Thursday, March 02, 2006

Postcards to Dead Bands. Wooooo.

A curious fringe benefit of me getting rid of all my CD cases (I can see you already reeling off the obvious ones. Stop it. You're embarrassing me. Let's just say there's lots of benefits, and you can stop your whirring brain whirring) is that I found lots of those little postcards that you can complete and send back and the record company will then send you lots of information about that artist. Now, I've saved all the ones that have got postage paid, so if you want me to start receiving junk mail on any of the following artists, or just cost the record company some money, let me know and I'll fill in the card and send it off. What really intrigues me is what will happen when I write in requesting information on bands that no longer exist. Will the helpless record company stooge (or person working at 3 Alveston Place in Leamingon Spa, which is the epicentre of this particular niche marketing area) look at the poor scruff requesting information about the still very listenable to in parts Ultrasound who folded after their endearingly overblown debut failed to see millions and see Tiny, their not-a-supermodel-by-any-stretch-of-the-imagination singer, become a jet set rock 'n' roll star, and take pity, and write back a note saying that sadly, owing to the vagaries of this damn industry, they were cruelly neglected, damn it all to hell. Or perhaps it will be the secret password to an alternative music industry that has been kept hidden in a flotilla of large ships of the Kent coast, where Ultrasound are recording their 3rd album, and they'll be doing a well-advertised tour of medium-large venues throughout the UK in the Spring. Or perhaps it'll just get thrown in the bin. It's a risk I take on your behalf.

  • Belle & Sebastian (who have moved to a bigger record label since this card was produced, which will no doubt cause a sucking of teeth when they receive this card, a-ha!)

  • Another Jeepster card for Belle & Sebastian

  • Bernard Butler

  • Billy Bragg

  • Finley Quaye (sorry. Maybe you could write insults about me on the card. After all, I was fool enough to buy this album. And later buy his second album for £1.99)

  • Nick Cave & The Bad Seeds

  • Placebo (I once served a big burly bloke when I worked in Our Price who came in asking for the place-bo single.
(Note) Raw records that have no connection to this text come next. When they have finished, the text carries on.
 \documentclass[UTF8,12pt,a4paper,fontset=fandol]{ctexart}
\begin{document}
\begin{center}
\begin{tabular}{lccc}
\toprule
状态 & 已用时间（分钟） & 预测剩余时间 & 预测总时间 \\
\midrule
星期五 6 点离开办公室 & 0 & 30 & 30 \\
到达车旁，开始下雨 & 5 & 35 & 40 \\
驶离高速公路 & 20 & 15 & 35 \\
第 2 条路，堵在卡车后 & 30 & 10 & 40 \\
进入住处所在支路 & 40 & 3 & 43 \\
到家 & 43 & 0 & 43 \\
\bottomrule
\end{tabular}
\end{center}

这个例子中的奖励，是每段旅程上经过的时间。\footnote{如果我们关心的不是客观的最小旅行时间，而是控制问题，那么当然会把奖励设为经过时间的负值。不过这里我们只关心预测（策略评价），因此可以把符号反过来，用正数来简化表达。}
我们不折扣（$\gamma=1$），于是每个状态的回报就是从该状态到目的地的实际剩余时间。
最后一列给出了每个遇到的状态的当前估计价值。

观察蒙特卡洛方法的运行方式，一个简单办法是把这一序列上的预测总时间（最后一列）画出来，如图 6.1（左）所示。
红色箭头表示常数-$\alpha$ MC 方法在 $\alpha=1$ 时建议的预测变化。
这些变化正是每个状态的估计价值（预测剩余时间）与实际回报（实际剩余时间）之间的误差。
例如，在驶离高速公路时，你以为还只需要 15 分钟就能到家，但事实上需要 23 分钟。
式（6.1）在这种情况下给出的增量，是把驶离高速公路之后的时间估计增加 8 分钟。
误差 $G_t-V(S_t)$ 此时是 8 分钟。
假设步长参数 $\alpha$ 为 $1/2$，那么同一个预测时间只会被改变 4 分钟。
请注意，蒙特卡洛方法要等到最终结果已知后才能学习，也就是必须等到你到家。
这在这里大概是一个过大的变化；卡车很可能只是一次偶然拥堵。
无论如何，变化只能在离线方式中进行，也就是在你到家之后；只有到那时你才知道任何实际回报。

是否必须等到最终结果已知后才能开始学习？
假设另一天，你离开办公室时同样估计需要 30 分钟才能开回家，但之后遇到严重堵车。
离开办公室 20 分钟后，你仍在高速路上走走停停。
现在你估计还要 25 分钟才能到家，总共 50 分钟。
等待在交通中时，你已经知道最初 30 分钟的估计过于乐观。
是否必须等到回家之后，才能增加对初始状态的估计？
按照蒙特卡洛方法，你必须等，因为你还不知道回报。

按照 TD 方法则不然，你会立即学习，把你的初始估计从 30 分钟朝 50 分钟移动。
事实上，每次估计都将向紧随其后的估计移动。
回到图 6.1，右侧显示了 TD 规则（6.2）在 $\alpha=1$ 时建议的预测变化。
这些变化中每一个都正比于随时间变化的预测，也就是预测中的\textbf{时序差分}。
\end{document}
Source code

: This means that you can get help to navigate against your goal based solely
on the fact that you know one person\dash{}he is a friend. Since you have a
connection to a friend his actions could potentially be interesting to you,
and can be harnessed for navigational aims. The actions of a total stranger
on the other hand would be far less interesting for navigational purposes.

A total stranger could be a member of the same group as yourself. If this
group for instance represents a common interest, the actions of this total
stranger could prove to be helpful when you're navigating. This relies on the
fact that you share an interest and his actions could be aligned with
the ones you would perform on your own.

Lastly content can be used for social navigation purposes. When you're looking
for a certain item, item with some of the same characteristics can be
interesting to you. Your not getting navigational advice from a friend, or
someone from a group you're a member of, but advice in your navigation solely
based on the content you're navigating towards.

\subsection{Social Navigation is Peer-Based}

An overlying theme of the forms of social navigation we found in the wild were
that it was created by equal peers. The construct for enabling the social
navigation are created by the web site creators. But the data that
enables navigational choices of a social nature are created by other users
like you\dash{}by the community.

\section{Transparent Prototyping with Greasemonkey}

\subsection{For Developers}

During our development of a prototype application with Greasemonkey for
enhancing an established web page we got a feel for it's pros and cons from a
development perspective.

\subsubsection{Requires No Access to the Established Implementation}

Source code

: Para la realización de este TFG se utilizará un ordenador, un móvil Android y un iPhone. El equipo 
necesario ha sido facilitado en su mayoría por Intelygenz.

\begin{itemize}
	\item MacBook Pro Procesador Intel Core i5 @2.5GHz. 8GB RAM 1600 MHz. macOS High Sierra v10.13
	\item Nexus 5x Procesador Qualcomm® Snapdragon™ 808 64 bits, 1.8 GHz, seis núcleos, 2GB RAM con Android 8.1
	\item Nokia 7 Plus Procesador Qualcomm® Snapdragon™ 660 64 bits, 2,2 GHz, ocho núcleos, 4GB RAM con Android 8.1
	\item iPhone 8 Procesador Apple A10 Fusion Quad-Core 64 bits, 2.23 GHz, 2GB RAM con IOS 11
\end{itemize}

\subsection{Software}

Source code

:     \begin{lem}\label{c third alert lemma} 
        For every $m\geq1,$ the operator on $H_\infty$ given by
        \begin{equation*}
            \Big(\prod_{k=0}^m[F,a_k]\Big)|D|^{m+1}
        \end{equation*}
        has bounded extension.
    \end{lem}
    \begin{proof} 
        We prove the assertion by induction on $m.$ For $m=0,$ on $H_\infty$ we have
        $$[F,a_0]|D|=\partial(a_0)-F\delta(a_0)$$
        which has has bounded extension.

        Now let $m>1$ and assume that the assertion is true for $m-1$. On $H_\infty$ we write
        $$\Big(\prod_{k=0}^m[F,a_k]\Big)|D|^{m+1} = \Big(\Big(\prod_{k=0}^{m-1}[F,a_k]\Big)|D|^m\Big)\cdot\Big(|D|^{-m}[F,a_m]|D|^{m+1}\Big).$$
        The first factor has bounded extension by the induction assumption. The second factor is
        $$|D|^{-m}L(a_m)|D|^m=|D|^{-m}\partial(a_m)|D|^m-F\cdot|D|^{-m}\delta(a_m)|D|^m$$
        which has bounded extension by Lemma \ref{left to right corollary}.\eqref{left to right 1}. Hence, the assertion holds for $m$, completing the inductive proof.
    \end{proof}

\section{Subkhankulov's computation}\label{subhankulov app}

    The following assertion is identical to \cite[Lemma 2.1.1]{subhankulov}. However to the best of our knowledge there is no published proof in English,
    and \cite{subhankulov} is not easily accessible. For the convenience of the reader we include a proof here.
I couldn't work out whether to laugh at the idea of this hairy-knuckled hulk boogieing away to the oh-so-forced gender confusion of Brian Molko and co, or to snigger at his mispronunciation. Instead I just told him the release date. Perhaps he became a goth. I've seen it happen. They're not born that way; it's a choice.There was a regular customer who, one Saturday was a nerd, in glasses and a buttoned-up shirt, and the next Saturday had all these piercings and neck-rings and black clothes and make-up. He was into Depeche Mode, which should have made it a less alarming change than it was.)

  • Porcupine Tree (Embarrassing Prog. Oh, deary me. I'm a closet Pink Floyd fan. Boo me.)

  • Radar Records (Who I presume don't exist any more, but who knows?)

  • Radiohead

  • Sparklehorse

  • Supergrass

  • The Auteurs (disbanded! And Luke Haines solo stuff is shit! This card is the last link to when he was good!)

  • Two for the Chemical Brothers. (Presumably one for Tom, and one for the other one, who, for these purposes we'll assume is called Colin)

  • Ultrasound (like what I said before)

1 comment:

  1. Was the bucktoothedness of the sax player some kind of work-related degenerative disorder? If so, he should speak to his union.

    [my avoidance of any sax-related punnery deserves some kind of round of applause. Thank you. Thank you. No, you're too kind. Thank you.]